Studio album by Dance Gavin Dance
- Released: June 9, 2009
- Recorded: February 2009
- Studio: Interlace Audio Studios, Portland, OR
- Genre: Post-hardcore; math rock; experimental rock; emo; funk rock;
- Length: 36:54
- Label: Rise
- Producer: Kris Crummett

Dance Gavin Dance chronology
| Dance Gavin Dance (2008) | Happiness (2009) | Downtown Battle Mountain II (2011) |

= Happiness (Dance Gavin Dance album) =

Happiness is the third studio album by American rock band Dance Gavin Dance, released on June 9, 2009, on Rise Records. It is the band's second consecutive, and final, studio album to feature Kurt Travis on clean vocals and Zachary Garren on guitar, and is their only studio album to not feature screaming vocalist Jon Mess, who left the group in 2008 before returning in 2010. It is also the band's only studio album to feature bass guitarist Jason Ellis and was for a long time their only release to feature screaming vocals from lead guitarist Will Swan.
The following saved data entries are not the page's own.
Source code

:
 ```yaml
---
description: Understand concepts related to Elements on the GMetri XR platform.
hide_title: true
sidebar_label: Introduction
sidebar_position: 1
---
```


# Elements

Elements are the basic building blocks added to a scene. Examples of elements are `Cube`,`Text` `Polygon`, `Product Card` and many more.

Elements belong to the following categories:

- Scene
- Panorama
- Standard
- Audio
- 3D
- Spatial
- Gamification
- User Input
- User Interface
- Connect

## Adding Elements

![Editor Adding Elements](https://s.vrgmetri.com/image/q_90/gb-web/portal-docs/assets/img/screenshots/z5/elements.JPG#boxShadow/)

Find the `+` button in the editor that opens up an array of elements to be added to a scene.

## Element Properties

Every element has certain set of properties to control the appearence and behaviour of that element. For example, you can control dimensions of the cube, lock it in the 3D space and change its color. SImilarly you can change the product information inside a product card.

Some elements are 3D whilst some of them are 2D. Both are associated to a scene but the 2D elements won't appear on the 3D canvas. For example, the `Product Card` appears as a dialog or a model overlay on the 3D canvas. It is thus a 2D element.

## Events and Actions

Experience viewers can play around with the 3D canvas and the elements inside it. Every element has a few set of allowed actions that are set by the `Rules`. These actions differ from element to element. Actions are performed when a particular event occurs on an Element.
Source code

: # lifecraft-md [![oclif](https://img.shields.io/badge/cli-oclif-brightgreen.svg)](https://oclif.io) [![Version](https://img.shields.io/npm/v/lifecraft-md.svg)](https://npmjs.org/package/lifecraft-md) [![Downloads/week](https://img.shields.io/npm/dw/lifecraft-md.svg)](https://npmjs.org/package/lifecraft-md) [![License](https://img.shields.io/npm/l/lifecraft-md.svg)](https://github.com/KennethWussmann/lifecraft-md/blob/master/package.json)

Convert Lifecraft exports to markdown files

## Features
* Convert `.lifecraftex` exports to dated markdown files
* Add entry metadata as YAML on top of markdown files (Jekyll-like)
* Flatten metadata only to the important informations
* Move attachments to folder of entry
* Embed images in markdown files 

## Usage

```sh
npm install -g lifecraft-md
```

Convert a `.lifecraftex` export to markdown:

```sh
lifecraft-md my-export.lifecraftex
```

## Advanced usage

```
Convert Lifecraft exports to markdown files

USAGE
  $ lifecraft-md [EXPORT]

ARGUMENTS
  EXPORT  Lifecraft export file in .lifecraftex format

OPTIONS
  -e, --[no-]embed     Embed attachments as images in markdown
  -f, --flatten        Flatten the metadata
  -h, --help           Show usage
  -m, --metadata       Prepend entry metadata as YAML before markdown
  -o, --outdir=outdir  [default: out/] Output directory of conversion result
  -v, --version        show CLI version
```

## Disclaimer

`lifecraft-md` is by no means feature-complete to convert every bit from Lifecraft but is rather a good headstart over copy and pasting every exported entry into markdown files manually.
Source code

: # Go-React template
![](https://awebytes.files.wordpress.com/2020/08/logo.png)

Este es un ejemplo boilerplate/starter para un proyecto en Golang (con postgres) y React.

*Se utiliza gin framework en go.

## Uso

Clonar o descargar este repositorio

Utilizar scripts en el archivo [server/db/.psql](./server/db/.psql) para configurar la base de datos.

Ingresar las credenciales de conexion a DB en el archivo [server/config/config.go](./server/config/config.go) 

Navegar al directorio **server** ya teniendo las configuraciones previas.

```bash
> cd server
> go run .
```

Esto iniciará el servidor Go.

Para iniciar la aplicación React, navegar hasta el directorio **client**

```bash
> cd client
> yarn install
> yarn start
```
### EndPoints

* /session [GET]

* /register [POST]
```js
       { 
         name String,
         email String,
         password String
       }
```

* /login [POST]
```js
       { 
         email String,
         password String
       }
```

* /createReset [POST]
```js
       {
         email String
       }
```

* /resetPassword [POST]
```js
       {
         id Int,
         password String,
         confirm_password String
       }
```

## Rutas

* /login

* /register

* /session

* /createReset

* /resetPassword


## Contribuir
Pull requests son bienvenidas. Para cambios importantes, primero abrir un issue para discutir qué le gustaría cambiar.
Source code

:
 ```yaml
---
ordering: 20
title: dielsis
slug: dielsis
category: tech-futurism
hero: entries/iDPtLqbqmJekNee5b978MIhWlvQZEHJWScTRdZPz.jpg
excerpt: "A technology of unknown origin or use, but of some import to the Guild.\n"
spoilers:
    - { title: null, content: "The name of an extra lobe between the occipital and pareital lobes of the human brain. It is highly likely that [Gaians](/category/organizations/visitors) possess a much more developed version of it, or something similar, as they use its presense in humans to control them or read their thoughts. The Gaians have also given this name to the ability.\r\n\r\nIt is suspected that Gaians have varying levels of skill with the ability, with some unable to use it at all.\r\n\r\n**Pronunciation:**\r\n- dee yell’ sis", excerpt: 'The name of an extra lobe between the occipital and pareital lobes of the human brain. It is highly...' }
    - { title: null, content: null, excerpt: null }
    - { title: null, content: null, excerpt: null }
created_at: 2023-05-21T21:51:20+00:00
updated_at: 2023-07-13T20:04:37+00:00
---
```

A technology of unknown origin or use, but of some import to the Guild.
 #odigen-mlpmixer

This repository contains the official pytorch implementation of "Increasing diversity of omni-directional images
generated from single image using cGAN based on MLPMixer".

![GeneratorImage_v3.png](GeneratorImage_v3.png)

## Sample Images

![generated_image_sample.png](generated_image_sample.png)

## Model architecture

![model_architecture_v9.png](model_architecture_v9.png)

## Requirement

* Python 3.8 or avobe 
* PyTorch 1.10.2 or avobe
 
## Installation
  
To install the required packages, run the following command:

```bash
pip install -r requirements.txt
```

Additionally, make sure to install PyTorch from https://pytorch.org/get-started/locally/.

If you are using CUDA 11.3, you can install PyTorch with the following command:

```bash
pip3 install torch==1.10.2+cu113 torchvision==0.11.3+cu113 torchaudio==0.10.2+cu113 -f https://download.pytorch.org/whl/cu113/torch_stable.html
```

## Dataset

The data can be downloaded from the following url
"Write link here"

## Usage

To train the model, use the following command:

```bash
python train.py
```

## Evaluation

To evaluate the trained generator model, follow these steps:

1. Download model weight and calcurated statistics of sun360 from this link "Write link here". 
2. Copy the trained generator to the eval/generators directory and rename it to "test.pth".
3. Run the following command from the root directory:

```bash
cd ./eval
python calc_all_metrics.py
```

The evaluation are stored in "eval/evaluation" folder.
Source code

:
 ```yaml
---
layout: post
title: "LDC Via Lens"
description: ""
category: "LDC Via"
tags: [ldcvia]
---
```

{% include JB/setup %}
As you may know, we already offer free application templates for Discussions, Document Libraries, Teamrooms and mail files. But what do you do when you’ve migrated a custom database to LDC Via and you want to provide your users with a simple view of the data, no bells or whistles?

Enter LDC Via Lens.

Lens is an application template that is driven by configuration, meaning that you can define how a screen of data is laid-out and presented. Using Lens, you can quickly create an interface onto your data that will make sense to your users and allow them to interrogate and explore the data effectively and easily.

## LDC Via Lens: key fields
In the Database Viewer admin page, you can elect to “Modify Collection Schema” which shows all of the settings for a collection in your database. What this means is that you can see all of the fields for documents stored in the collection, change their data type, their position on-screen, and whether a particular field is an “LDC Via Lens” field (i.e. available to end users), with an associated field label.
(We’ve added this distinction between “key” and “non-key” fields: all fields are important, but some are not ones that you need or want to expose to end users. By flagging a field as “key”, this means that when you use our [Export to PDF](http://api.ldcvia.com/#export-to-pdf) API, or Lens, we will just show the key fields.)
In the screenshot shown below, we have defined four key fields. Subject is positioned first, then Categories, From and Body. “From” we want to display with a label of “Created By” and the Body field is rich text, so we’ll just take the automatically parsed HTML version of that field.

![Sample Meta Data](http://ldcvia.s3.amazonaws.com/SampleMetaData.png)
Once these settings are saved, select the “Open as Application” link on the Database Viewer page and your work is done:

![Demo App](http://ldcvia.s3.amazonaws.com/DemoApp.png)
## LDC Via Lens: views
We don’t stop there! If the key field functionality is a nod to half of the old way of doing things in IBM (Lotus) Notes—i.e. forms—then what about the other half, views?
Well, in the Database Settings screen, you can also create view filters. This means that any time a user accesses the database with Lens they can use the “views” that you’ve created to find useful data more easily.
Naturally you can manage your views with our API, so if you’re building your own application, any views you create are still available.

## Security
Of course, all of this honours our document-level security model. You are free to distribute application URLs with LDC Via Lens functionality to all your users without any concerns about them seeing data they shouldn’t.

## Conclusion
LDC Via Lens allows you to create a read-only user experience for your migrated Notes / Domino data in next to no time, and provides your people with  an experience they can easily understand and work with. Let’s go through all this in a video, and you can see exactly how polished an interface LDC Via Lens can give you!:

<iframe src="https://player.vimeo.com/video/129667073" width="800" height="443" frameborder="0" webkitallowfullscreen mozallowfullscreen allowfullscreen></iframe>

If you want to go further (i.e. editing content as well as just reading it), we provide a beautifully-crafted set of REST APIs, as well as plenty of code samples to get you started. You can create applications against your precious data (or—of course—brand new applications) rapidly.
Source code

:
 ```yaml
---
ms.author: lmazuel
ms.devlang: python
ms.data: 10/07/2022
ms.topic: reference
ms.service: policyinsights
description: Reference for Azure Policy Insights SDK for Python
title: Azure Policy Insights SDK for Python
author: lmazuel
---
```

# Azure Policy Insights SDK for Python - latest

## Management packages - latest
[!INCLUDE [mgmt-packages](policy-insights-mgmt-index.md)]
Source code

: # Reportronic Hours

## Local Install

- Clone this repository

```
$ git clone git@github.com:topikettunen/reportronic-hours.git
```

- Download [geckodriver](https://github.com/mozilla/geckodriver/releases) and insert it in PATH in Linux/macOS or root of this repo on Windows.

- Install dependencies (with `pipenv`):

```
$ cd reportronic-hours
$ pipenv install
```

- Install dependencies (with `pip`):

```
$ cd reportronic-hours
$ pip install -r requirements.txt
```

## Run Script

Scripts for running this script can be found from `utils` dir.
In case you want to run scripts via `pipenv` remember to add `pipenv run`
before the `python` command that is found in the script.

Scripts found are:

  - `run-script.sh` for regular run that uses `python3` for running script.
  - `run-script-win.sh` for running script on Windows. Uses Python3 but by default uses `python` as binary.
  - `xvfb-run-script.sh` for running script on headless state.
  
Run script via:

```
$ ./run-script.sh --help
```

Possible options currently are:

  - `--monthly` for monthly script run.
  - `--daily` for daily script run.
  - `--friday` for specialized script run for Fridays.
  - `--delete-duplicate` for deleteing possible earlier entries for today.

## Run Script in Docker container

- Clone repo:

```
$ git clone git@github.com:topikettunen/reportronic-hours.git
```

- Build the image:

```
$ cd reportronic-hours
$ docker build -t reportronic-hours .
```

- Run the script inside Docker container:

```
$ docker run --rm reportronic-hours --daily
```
The album serves as a follow-up to the group's sophomore studio album, Dance Gavin Dance (2008) and was produced by Kris Crummett, who recorded the album with the band in Portland, Oregon at Interlace Audio Recording Studio in February 2009. Following its release, the album peaked at No. 145 on the Billboard 200 and No. 30 on the Top Independent Albums chart.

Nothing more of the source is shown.